Several House aides who spoke to Foreign Policy on condition of anonymity said that they had gotten minimal information on the Trump administration’s negotiating framework, and they worried the United States could still be positioning for an exit from the deal, given little coordinated interagency activity on forging a new agreement over the past three years. They point to newly provided reports to Congress that raise questions about whether New START remains in U.S. interests—a seemingly politically charged departure from past findings—by pointing to Russian violations of other arms control treaties. Billingslea, for his part, has suggested that the United States could reinstall launchers on ballistic missile submarines that were taken out of service to comply with the 2010 deal.
But while Trump has overseen the U.S. exit from plenty of international agreements—the Iran nuclear deal, the INF Treaty, and the Open Skies Treaty—and previously called New START “another bad deal,” it’s not clear he would bless the demise of New START now. Many attribute the dropping of the demand to include China to the president himself.
“The leash more or less got yanked in July when Trump said he wants to pursue a deal with Russia first,” said Pranay Vaddi, a former State Department arms control official and now a fellow at the Carnegie Endowment for International Peace, referring to a White House press conference earlier this summer when Trump called for the pursuit of talks with Russia instead of a trilateral deal.
But then came fresh demands—and increasingly tough negotiating ploys from the U.S. team.
“I suspect that after President Trump wins reelection, if Russia has not taken up our offer, that the price of admission, as we would say in the U.S., goes up,” Billingslea told the Russian newspaper Kommersant in an interview on Monday.

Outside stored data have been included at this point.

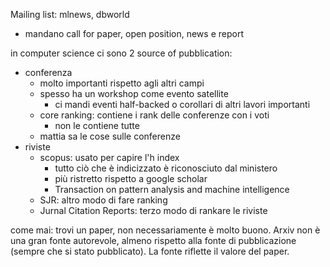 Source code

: Mailing list: mlnews, dbworld 
- mandano call for paper, open position, news e report

in computer science ci sono 2 source of pubblication:
- conferenza
	- molto importanti rispetto agli altri campi
	- spesso ha un workshop come evento satellite
		- ci mandi eventi half-backed o corollari di altri lavori importanti
	-   core ranking: contiene i rank delle conferenze con i voti
		- non le contiene tutte 
	- mattia sa le cose sulle conferenze
- riviste
	- scopus: usato per capire l'h index
		- tutto ciò che è indicizzato è riconosciuto dal ministero
		- più ristretto rispetto a google scholar
		- Transaction on pattern analysis and machine intelligence
	- SJR: altro modo di fare ranking
	- Jurnal Citation Reports: terzo modo di rankare le riviste

come mai: trovi un paper, non necessariamente è molto buono. Arxiv non è una gran fonte autorevole, almeno rispetto alla fonte di pubblicazione (sempre che si stato pubblicato). La fonte riflette il valore del paper. 

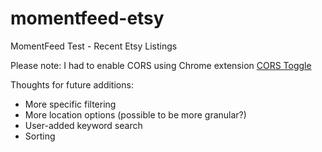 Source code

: # momentfeed-etsy
MomentFeed Test - Recent Etsy Listings

Please note: I had to enable CORS using Chrome extension [CORS Toggle](https://chrome.google.com/webstore/detail/cors-toggle/omcncfnpmcabckcddookmnajignpffnh)

Thoughts for future additions:
- More specific filtering
- More location options (possible to be more granular?)
- User-added keyword search
- Sorting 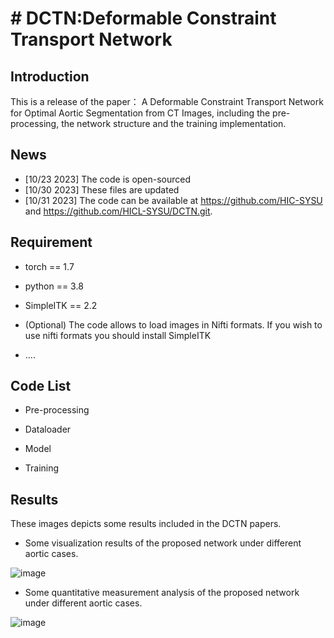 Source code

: # # DCTN:Deformable Constraint Transport Network

## Introduction
This is a release of the paper： A Deformable Constraint Transport Network for Optimal Aortic Segmentation from CT Images, including the pre-processing, the network structure and the training implementation.

## News

* [10/23 2023] The code is open-sourced
* [10/30 2023] These files are updated
* [10/31 2023] The code can be available at https://github.com/HIC-SYSU and https://github.com/HICL-SYSU/DCTN.git.

## Requirement

*  torch == 1.7  

*  python == 3.8

*  SimpleITK == 2.2
  
*  (Optional) The code allows to load images in Nifti formats. If you wish to use nifti formats you should install SimpleITK
  
*  ....


##  Code List
* Pre-processing

* Dataloader 

* Model

* Training

## Results

These images depicts some results included in the DCTN papers.

* Some visualization results of the proposed network under different aortic cases.
  
![image](https://github.com/HIC/DCTN/blob/main/IMG/3D.png)

* Some quantitative measurement analysis of the proposed network under different aortic cases.

![image](https://github.com/HIC/DCTN/blob/main/IMG/B-A.png)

Some critics see the new U.S. demands, such as for more U.S. inspections of Russian nuclear weapons and the expansion to cover tactical nuclear weapons, as moving the goal posts too close to the deadline.

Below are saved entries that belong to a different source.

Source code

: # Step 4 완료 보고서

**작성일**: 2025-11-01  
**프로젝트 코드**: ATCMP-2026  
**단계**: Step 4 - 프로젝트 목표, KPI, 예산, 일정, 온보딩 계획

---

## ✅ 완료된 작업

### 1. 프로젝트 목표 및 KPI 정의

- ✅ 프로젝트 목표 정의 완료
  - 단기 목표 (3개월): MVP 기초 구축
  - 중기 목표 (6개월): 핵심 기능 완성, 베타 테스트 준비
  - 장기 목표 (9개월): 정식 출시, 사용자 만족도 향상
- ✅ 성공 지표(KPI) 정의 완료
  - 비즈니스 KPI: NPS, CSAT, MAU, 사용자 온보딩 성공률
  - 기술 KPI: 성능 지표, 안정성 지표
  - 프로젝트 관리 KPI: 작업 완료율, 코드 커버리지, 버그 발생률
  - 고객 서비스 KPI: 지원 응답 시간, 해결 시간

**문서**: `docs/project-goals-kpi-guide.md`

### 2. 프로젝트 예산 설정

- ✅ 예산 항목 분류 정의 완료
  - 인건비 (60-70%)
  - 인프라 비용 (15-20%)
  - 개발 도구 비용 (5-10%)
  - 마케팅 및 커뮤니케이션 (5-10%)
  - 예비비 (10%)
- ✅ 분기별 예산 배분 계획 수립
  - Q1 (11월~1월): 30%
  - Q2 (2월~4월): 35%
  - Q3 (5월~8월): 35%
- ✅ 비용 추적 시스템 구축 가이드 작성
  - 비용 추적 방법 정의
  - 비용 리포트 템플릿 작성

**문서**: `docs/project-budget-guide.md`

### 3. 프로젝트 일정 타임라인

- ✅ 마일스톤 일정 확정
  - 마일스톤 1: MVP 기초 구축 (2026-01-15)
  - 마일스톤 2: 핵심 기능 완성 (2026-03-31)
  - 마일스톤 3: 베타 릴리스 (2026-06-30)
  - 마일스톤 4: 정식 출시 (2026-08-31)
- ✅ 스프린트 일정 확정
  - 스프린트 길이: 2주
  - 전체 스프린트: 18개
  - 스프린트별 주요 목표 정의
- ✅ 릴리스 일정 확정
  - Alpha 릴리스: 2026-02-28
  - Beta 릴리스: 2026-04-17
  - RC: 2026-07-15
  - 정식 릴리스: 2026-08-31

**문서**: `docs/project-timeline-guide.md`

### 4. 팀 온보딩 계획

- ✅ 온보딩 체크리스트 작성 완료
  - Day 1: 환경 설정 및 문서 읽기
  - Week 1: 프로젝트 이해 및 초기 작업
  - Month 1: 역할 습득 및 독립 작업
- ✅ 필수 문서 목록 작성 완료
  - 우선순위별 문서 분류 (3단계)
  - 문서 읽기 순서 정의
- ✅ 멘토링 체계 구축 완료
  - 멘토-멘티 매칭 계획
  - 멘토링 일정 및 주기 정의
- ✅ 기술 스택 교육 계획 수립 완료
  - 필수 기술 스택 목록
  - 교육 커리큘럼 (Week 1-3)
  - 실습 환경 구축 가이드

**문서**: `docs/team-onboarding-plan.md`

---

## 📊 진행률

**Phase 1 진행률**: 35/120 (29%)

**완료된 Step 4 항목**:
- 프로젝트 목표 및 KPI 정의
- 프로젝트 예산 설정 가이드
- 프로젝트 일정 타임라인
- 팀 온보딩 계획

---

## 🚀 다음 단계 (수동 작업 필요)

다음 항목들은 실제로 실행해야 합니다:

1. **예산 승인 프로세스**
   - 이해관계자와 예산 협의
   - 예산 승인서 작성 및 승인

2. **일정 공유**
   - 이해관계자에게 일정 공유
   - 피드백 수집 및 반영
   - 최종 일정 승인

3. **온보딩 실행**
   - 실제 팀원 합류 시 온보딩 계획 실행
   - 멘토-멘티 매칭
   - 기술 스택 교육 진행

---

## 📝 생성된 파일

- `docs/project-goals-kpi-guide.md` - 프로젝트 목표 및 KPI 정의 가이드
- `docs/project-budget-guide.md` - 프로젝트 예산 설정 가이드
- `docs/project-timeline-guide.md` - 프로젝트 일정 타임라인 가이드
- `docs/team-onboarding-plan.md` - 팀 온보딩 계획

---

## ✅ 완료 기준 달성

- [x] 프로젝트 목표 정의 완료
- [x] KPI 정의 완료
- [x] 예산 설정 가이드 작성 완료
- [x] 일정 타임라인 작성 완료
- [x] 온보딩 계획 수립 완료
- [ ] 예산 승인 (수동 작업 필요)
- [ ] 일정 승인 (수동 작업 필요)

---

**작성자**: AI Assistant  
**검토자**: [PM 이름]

“This is an eleventh-hour offer at best here after three years of this administration being in office,” said Kingston Reif, the director for disarmament and threat reduction policy at the Arms Control Association. “This is coming extremely late in the game, all of which raises the ever-growing concern that this is about running out the clock.”
One concern is that, even if Trump himself is ready to dial back his initial demands and aim for a more limited renewal of the existing treaty with Russia, not everybody is on board.
“[Billingslea]’s trying to seize failure from the grip of victory because he ultimately doesn’t like arms control, but he probably has a boss who does,” Vaddi said.